Part of the standard “problem of induction” is that any observation-based justification of induction uses induction. Which is generally viewed as circular reasoning. That is, of course you can show A to be valid by assuming A. A -> A. If we use A in the justification of A, we’ll necessarily succeed.
Is that the case with induction? Will using inductive reasoning necessarily validate induction (at least probabilistically speaknig)?
I think the answer is, surprisingly, no. Using inductive reasoning will, obviously, not lead one to necessarily concluding that induction is valid.
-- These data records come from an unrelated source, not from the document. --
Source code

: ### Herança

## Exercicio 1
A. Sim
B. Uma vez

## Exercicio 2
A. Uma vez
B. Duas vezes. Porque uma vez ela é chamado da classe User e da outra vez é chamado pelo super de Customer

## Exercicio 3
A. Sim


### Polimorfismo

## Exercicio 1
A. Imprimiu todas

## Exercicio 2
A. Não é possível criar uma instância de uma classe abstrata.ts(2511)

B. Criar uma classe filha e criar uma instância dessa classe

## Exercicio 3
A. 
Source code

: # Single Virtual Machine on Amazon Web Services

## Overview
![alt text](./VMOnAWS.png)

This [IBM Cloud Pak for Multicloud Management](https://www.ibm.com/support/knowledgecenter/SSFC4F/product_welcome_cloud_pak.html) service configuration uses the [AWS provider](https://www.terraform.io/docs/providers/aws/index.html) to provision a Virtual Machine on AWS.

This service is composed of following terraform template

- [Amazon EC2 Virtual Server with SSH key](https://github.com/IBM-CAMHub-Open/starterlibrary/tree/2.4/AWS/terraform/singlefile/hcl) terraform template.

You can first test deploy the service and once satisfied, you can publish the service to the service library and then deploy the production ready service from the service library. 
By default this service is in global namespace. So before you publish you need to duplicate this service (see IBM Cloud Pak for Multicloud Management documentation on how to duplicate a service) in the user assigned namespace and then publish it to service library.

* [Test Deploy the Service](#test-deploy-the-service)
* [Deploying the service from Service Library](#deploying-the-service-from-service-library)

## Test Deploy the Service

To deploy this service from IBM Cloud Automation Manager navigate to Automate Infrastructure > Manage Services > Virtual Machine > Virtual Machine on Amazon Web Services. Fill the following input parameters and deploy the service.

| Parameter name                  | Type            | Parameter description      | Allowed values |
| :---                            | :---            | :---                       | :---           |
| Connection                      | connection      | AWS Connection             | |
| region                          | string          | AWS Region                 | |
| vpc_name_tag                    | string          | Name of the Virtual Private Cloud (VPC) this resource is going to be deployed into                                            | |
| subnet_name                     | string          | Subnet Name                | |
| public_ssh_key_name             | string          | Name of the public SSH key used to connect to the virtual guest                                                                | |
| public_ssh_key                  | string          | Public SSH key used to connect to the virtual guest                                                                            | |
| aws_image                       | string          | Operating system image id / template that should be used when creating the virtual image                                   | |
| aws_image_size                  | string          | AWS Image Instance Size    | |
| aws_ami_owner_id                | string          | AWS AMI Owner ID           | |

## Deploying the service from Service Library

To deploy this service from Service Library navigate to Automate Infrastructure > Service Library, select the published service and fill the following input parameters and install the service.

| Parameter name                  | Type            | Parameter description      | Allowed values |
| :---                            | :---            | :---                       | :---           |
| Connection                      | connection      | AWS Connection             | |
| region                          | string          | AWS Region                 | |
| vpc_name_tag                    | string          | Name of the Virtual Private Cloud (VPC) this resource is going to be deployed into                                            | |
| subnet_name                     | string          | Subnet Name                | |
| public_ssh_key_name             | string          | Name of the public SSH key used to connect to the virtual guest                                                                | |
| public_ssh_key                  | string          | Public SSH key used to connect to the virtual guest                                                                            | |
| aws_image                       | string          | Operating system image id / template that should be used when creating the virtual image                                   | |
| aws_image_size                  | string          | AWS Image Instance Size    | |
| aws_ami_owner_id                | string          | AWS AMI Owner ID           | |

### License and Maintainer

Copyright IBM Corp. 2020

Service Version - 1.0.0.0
The first step to realizing this is that the question of whether induction is valid is actually a question about environments. (Unless you’re talking about valid as a method for making predictions as compared to other methods we have… :p) If you’re in a weird environment where anything that happens 500 times necessarily happens forever after, then induction will be valid in that environment (where N = 500), though you still have to assign levels of confidence if something happened 400 times… Hmm… xD But we don’t know if we’re in an environment like that. So, not knowing the environment, you don’t know if induction works or not. You don’t know if there are regularities that can be statistically mined via induction or not, nor how much data you’ll need to make OK judgments. Maybe. Maybe not. I’ll call enviroments where induction works “induction-friendly.”
So what happens if we try to use induction to see if an environment E is induction-friendly or not? What are the possibilities.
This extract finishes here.